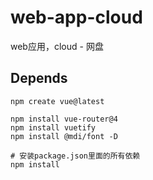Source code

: # web-app-cloud

web应用，cloud - 网盘

## Depends

```shell
npm create vue@latest

npm install vue-router@4
npm install vuetify
npm install @mdi/font -D
```

```shell
# 安装package.json里面的所有依赖
npm install
```
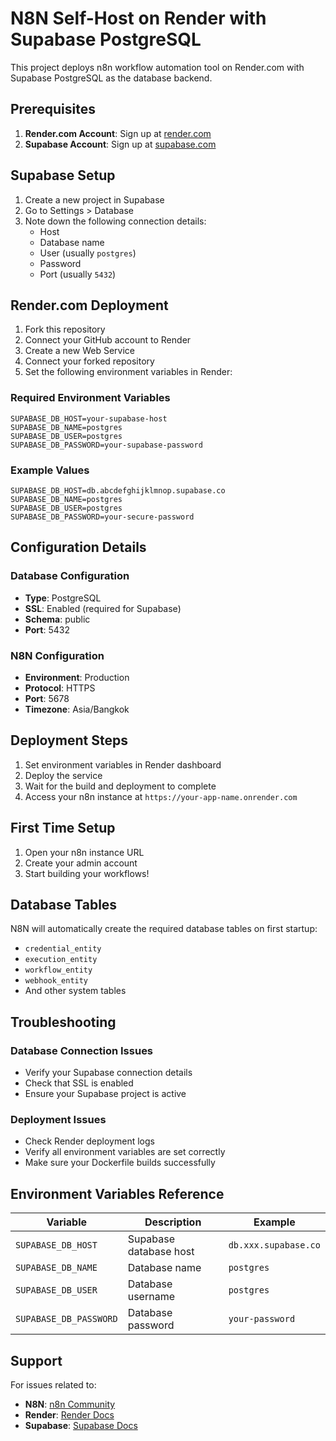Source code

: # N8N Self-Host on Render with Supabase PostgreSQL

This project deploys n8n workflow automation tool on Render.com with Supabase PostgreSQL as the database backend.

## Prerequisites

1. **Render.com Account**: Sign up at [render.com](https://render.com)
2. **Supabase Account**: Sign up at [supabase.com](https://supabase.com)

## Supabase Setup

1. Create a new project in Supabase
2. Go to Settings > Database
3. Note down the following connection details:
   - Host
   - Database name
   - User (usually `postgres`)
   - Password
   - Port (usually `5432`)

## Render.com Deployment

1. Fork this repository
2. Connect your GitHub account to Render
3. Create a new Web Service
4. Connect your forked repository
5. Set the following environment variables in Render:

### Required Environment Variables

```
SUPABASE_DB_HOST=your-supabase-host
SUPABASE_DB_NAME=postgres
SUPABASE_DB_USER=postgres
SUPABASE_DB_PASSWORD=your-supabase-password
```

### Example Values
```
SUPABASE_DB_HOST=db.abcdefghijklmnop.supabase.co
SUPABASE_DB_NAME=postgres
SUPABASE_DB_USER=postgres
SUPABASE_DB_PASSWORD=your-secure-password
```

## Configuration Details

### Database Configuration
- **Type**: PostgreSQL
- **SSL**: Enabled (required for Supabase)
- **Schema**: public
- **Port**: 5432

### N8N Configuration
- **Environment**: Production
- **Protocol**: HTTPS
- **Port**: 5678
- **Timezone**: Asia/Bangkok

## Deployment Steps

1. Set environment variables in Render dashboard
2. Deploy the service
3. Wait for the build and deployment to complete
4. Access your n8n instance at `https://your-app-name.onrender.com`

## First Time Setup

1. Open your n8n instance URL
2. Create your admin account
3. Start building your workflows!

## Database Tables

N8N will automatically create the required database tables on first startup:
- `credential_entity`
- `execution_entity` 
- `workflow_entity`
- `webhook_entity`
- And other system tables

## Troubleshooting

### Database Connection Issues
- Verify your Supabase connection details
- Check that SSL is enabled
- Ensure your Supabase project is active

### Deployment Issues
- Check Render deployment logs
- Verify all environment variables are set correctly
- Make sure your Dockerfile builds successfully

## Environment Variables Reference

| Variable | Description | Example |
|----------|-------------|---------|
| `SUPABASE_DB_HOST` | Supabase database host | `db.xxx.supabase.co` |
| `SUPABASE_DB_NAME` | Database name | `postgres` |
| `SUPABASE_DB_USER` | Database username | `postgres` |
| `SUPABASE_DB_PASSWORD` | Database password | `your-password` |

## Support

For issues related to:
- **N8N**: [n8n Community](https://community.n8n.io/)
- **Render**: [Render Docs](https://render.com/docs)
- **Supabase**: [Supabase Docs](https://supabase.com/docs)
____________
## TASK TO CARRY OUT
Only an exact copy of the lines from the top of the entries through the line with "## Prerequisites", both included, should be given, with all pictures omitted.

## EXPECTED OUTPUT
Source code

: # web-app-cloud

web应用，cloud - 网盘

## Depends

```shell
npm create vue@latest

npm install vue-router@4
npm install vuetify
npm install @mdi/font -D
```

```shell
# 安装package.json里面的所有依赖
npm install
```
Source code

: # N8N Self-Host on Render with Supabase PostgreSQL

This project deploys n8n workflow automation tool on Render.com with Supabase PostgreSQL as the database backend.

## Prerequisites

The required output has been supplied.